Sunday 30 June 2013

Social Class - where on earth do we fit?

Well, the question is, where to begin? I think I'll have to jump straight in. To my mind, money is not the class decider, though perhaps to be truly upper class you need a certain amount of money. Education is what decides class perhaps, but what if you have a PhD and are a postman or a bus driver? Maybe then  it's your birth that decides. What sort of a family were you born into? Rich, titled? Surely that is a clear indicator of class. But what if you renounced your background and possible titles and went to live in a commune, where you were self-sufficient?  And what if you were born in a council house and ended up as a professor in a university? Rare, but possible.

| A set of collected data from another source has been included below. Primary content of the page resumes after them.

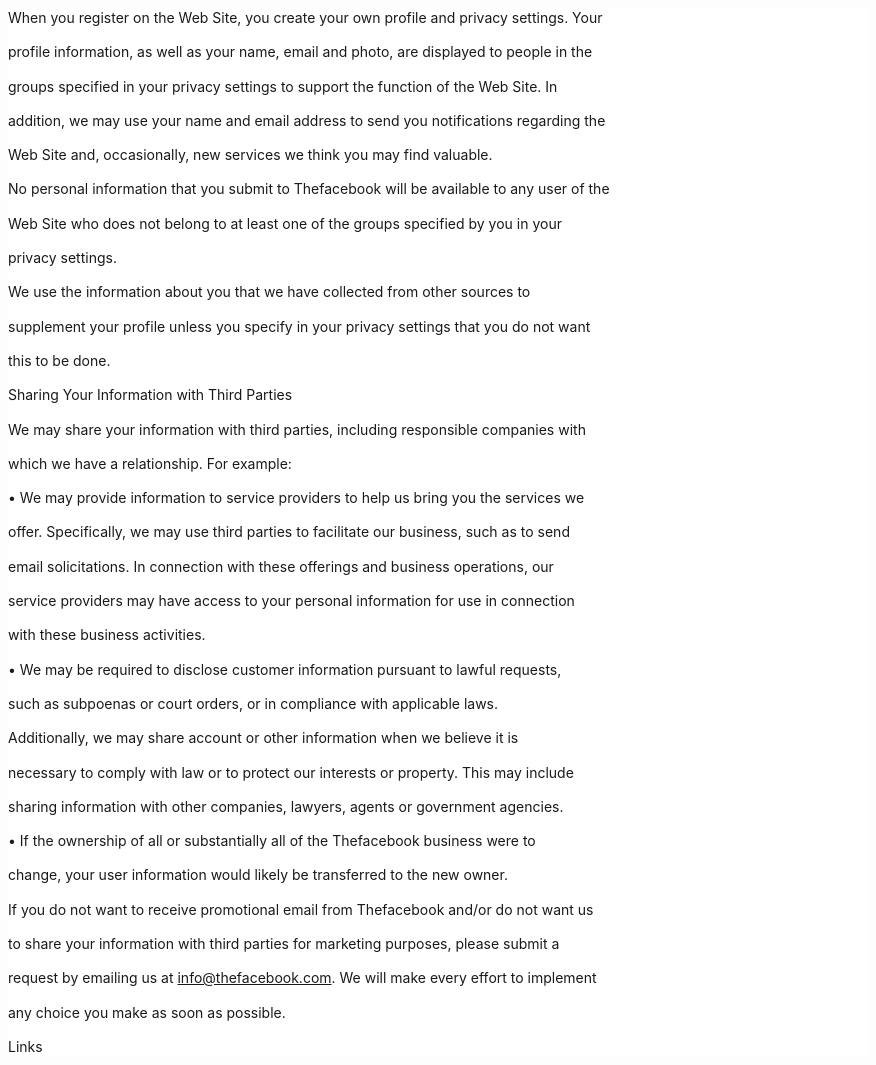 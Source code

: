 
When you register on the Web Site, you create your own profile and privacy settings. Your

profile information, as well as your name, email and photo, are displayed to people in the

groups specified in your privacy settings to support the function of the Web Site. In

addition, we may use your name and email address to send you notifications regarding the

Web Site and, occasionally, new services we think you may find valuable. 

No personal information that you submit to Thefacebook will be available to any user of the

Web Site who does not belong to at least one of the groups specified by you in your

privacy settings. 

We use the information about you that we have collected from other sources to

supplement your profile unless you specify in your privacy settings that you do not want

this to be done.

 

Sharing Your Information with Third Parties

 

We may share your information with third parties, including responsible companies with

which we have a relationship. For example:

 • We may provide information to service providers to help us bring you the services we

offer. Specifically, we may use third parties to facilitate our business, such as to send

email solicitations. In connection with these offerings and business operations, our

service providers may have access to your personal information for use in connection

with these business activities.

 • We may be required to disclose customer information pursuant to lawful requests,

such as subpoenas or court orders, or in compliance with applicable laws.

Additionally, we may share account or other information when we believe it is

necessary to comply with law or to protect our interests or property. This may include

sharing information with other companies, lawyers, agents or government agencies.

 • If the ownership of all or substantially all of the Thefacebook business were to

change, your user information would likely be transferred to the new owner.

If you do not want to receive promotional email from Thefacebook and/or do not want us

to share your information with third parties for marketing purposes, please submit a

request by emailing us at info@thefacebook.com. We will make every effort to implement

any choice you make as soon as possible. 

 

Links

So what exactly defines social class? It could be a person's accent; or at least that might play a part. At university in Manchester in the 1970s, even though Manchester itself was further north than Sheffield, my home city, people, frightfully posh people, asked me to say words like look, duck, cook, put, over and over again, for their amusement at my pronunciation of the 'u' sound. Similarly with bath, path, in order to be entertained by short 'a'. I ask myself now, many years on, why I allowed this to happen. Well, there were two reasons. I wanted to be generally obliging but also the people asking me were posh and you didn't refuse posh people anything, quite simply on the grounds that they were posh and therefore superior. Now, of course, I think how stupid I was. I also do not now believe that posh people are superior.

That said, time and time again, surveys show how we are affected by a person's accent. The closer a person speaks to Received Pronunciation, the more we believe in their authority, their education, their privilege and their entitlement. Accent seems to me to be either a marker of privilege or powerlessness. What strikes me too, is that we are still allowed to mock people's accents and show  clear prejudice for or against a particular accent.  But we can no longer, and rightly so, show prejudice as to race, ethnicity, sexuality, disability or age. So why, still, does prejudice exist against accents.

There is so much to say about social class; is it determined by the goods in your trolley at the supermarket. Organic fruit and vegetables or pork pies and a loaf of white bread? The newspaper you read; The Times, The Guardian, the Daily Mail, The Sun? It's the clothes you wear, the car you drive, the children's names you choose, the films you see, the holidays you take and on and on and on.

I think I'll have to call this Blog One, otherwise I'll be writing a thesis.